Variant Allele Fraction Calculator
Estimate observed VAF, confidence intervals, expected clonal VAF under purity and copy number assumptions, and a practical cancer cell fraction estimate. This calculator is designed for molecular pathology, translational research, and NGS quality review workflows.
Input Parameters
Results
Enter read counts and tumor context, then click Calculate VAF. Results will include observed VAF, depth, confidence interval, expected clonal VAF, and estimated CCF.
Expert Guide to Variant Allele Fraction Calculation
Variant allele fraction, commonly abbreviated as VAF, is one of the most used measurements in next generation sequencing interpretation. At a basic level, it represents the fraction of sequencing reads at a locus that carry the alternate allele. In practical terms, VAF connects raw sequencing output to biological interpretation: tumor clonality, potential germline origin, minimal residual disease trends, mosaicism, and quality confidence for clinical reporting. Because modern oncology and inherited disease diagnostics increasingly rely on NGS assays, clear and accurate VAF calculation is essential for every molecular laboratory and research team.
The core formula is straightforward: VAF equals alternate reads divided by total informative reads. If 85 reads support a mutation and 315 reads support reference sequence, the total depth is 400 and the VAF is 85 divided by 400, or 21.25%. However, interpretation is not just arithmetic. The same 21% value can mean very different things depending on tumor purity, copy number status, assay error profile, and bioinformatics filtering logic. This is why a complete VAF workflow usually includes confidence intervals, context-specific thresholds, and copy number aware modeling.

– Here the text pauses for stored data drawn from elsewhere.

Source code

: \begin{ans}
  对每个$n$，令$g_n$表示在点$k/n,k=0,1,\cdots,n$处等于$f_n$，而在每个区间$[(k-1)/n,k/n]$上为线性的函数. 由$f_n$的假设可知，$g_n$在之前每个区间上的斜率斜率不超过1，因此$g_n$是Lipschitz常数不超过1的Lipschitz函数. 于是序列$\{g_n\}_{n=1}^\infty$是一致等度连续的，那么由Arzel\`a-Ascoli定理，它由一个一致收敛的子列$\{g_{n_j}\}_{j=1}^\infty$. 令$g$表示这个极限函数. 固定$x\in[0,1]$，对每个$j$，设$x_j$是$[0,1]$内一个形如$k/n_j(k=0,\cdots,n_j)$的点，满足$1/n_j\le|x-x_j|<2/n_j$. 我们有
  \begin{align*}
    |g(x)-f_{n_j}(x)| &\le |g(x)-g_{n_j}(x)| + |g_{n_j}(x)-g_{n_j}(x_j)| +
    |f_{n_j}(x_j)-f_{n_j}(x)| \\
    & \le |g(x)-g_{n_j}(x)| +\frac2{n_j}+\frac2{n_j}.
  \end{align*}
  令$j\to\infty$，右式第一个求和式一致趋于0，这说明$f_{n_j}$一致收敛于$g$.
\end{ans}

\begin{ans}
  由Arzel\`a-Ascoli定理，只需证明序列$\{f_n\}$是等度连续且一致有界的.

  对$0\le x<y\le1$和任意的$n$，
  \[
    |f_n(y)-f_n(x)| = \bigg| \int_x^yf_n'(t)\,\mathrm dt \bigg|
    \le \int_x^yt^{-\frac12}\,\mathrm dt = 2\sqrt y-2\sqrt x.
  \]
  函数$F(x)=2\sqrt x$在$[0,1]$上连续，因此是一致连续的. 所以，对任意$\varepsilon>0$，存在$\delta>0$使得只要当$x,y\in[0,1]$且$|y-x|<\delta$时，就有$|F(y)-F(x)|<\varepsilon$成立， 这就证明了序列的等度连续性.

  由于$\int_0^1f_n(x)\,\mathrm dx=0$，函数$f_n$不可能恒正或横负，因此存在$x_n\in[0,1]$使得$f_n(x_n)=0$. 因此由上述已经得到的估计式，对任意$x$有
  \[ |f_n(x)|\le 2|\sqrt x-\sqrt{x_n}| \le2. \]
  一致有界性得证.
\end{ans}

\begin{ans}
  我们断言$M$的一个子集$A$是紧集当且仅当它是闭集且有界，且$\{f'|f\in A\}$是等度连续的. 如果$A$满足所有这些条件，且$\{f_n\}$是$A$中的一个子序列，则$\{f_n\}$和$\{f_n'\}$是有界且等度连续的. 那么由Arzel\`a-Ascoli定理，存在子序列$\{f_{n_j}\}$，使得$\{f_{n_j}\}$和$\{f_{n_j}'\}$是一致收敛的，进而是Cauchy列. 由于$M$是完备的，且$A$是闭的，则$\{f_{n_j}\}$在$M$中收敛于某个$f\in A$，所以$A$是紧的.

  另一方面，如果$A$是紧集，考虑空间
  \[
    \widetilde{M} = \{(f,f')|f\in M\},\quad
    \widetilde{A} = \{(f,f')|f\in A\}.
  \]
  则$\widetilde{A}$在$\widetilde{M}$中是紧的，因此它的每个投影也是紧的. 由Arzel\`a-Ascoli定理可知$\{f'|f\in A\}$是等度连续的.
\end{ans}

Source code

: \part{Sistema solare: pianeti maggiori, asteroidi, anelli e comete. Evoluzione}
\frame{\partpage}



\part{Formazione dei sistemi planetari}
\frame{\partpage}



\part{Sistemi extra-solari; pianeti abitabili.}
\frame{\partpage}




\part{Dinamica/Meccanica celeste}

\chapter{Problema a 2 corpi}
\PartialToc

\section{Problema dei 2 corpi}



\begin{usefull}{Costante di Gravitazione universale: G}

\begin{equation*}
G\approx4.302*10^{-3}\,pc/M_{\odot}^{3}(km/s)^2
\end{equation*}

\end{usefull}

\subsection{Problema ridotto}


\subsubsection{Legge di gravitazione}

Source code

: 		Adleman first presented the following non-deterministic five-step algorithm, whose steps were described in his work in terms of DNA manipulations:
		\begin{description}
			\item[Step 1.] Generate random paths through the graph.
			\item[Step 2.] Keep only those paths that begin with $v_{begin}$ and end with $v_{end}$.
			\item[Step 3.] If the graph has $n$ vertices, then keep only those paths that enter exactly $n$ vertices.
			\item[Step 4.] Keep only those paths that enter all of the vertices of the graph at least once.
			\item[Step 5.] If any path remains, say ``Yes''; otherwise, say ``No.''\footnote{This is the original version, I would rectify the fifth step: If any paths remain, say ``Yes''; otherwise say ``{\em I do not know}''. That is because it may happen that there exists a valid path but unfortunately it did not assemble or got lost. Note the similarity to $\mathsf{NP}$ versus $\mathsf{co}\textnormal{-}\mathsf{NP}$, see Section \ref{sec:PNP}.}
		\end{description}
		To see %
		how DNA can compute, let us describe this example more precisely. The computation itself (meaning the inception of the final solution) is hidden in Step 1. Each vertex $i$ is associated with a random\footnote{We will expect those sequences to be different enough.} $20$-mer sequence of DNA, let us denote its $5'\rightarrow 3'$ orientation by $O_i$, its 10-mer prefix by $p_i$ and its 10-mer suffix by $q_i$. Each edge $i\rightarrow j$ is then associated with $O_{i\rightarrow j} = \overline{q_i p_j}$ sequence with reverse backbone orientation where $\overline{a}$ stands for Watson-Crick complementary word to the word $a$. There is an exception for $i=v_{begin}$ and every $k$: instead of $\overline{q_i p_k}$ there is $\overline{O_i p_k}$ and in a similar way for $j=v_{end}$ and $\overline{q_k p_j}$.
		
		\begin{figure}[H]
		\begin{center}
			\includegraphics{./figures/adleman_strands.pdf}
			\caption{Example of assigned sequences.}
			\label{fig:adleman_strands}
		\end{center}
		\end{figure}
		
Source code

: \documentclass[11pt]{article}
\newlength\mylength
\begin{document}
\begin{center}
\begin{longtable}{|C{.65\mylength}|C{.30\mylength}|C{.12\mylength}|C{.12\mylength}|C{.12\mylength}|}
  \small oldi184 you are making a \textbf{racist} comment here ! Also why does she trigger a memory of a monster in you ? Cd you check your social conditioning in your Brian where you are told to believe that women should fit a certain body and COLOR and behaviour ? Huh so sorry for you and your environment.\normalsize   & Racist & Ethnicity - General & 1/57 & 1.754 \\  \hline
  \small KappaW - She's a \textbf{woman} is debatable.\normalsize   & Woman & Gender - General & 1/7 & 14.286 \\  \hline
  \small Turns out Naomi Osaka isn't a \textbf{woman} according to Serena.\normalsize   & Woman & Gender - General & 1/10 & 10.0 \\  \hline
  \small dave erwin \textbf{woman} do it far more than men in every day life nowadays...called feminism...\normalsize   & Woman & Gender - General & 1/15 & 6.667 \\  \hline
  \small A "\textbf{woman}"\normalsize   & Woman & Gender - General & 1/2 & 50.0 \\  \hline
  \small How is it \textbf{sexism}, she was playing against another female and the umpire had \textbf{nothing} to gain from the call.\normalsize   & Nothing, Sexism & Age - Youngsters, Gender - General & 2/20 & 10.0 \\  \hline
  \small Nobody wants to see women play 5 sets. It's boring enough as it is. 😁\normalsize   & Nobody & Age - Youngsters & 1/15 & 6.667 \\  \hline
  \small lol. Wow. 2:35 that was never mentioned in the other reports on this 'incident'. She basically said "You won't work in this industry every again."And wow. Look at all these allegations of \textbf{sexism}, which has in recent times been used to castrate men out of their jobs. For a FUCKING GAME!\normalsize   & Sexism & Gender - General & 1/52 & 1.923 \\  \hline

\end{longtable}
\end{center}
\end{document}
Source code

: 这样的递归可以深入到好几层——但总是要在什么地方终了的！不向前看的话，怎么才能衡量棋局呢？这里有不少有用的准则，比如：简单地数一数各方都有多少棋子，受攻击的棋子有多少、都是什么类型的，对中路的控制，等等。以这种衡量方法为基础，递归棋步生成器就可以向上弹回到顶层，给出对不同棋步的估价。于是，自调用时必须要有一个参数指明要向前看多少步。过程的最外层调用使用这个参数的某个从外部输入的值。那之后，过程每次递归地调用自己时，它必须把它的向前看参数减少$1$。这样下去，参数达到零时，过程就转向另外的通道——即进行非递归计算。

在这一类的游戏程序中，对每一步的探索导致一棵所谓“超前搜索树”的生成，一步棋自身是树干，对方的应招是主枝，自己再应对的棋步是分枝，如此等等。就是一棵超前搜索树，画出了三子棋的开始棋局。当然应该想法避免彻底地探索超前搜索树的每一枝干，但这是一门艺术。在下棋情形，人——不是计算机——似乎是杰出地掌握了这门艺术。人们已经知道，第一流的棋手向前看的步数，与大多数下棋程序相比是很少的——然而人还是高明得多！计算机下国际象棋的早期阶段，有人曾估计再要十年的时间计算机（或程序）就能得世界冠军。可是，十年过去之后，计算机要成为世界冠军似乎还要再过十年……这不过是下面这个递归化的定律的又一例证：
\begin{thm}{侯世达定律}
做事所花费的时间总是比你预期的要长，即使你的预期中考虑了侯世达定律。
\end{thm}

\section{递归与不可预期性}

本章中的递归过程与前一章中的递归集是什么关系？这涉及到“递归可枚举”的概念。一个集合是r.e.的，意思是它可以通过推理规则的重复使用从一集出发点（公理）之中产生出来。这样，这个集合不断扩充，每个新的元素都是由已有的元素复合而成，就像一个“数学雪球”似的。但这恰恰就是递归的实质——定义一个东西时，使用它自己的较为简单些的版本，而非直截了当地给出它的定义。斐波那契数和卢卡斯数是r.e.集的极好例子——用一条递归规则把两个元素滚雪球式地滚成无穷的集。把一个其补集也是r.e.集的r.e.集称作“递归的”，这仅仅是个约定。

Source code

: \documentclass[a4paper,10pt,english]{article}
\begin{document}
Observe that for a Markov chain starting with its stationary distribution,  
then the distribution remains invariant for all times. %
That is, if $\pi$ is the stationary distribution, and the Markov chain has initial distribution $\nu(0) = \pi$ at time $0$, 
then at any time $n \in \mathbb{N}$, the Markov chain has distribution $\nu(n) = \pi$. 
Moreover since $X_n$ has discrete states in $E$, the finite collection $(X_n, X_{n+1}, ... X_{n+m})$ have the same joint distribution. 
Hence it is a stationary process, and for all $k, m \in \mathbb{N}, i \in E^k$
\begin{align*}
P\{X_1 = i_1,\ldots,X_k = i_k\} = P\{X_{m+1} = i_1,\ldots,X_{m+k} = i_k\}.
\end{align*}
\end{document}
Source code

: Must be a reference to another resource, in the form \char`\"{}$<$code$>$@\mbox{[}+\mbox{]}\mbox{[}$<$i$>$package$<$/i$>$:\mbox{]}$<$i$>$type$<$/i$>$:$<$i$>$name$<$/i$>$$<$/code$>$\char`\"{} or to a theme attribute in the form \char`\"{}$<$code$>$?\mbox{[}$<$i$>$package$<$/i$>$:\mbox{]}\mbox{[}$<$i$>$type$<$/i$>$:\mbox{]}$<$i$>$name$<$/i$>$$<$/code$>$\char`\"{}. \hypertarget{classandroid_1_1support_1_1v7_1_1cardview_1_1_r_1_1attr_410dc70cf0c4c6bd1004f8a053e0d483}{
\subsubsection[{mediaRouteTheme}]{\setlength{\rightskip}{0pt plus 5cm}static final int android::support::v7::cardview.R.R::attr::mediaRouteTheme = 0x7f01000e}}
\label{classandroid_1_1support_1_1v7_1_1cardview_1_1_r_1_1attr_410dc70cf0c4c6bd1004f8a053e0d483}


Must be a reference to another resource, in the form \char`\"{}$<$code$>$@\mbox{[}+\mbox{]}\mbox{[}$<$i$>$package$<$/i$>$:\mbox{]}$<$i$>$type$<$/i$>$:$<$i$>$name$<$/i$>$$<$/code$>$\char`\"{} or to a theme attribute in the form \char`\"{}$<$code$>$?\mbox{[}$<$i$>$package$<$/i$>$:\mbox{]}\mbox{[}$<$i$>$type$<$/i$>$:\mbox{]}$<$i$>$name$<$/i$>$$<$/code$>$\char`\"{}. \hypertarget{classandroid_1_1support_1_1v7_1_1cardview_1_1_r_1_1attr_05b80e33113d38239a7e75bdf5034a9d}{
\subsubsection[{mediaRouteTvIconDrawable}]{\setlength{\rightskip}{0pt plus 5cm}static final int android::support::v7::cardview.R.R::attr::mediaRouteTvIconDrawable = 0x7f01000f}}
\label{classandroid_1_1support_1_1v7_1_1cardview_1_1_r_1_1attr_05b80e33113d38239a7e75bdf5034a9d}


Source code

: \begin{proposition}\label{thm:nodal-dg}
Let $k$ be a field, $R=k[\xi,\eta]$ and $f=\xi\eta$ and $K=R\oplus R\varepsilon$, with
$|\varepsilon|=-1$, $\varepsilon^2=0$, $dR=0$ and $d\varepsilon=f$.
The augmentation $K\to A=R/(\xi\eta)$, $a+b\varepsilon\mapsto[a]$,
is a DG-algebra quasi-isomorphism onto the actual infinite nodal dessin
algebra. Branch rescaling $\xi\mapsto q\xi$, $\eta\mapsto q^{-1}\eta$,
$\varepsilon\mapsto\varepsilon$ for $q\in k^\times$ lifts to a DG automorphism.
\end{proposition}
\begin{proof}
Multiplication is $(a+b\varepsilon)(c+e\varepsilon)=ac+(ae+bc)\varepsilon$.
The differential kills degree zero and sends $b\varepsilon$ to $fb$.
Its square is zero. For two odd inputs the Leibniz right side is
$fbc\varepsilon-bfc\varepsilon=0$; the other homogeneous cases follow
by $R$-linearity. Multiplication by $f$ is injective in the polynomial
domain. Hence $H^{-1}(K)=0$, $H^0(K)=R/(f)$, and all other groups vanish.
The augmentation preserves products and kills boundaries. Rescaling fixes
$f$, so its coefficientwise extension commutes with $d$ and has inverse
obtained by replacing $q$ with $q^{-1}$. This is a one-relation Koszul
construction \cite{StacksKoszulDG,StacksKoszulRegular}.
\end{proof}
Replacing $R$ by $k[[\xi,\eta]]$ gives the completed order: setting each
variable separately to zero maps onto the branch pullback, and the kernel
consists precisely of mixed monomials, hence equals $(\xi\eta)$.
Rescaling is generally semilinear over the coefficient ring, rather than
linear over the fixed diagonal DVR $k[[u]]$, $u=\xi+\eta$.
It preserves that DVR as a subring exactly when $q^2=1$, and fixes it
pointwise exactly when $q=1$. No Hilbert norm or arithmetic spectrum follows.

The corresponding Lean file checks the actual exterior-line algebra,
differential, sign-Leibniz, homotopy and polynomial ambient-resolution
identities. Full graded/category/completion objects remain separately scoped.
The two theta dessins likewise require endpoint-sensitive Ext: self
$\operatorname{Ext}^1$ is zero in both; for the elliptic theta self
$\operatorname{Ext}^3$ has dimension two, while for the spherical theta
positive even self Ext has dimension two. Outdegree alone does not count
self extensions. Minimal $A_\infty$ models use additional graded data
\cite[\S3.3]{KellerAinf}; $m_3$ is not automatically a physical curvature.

Why VAF is central in molecular diagnostics
- Somatic oncology: VAF helps estimate whether a mutation is likely clonal, subclonal, or potentially due to normal contamination.
- Germline testing: Heterozygous variants often cluster around 50% VAF and homozygous variants around 100%, with assay-specific deviations.
- Mosaic disorders: VAF may be much lower than 50%, requiring higher depth and strong error suppression methods.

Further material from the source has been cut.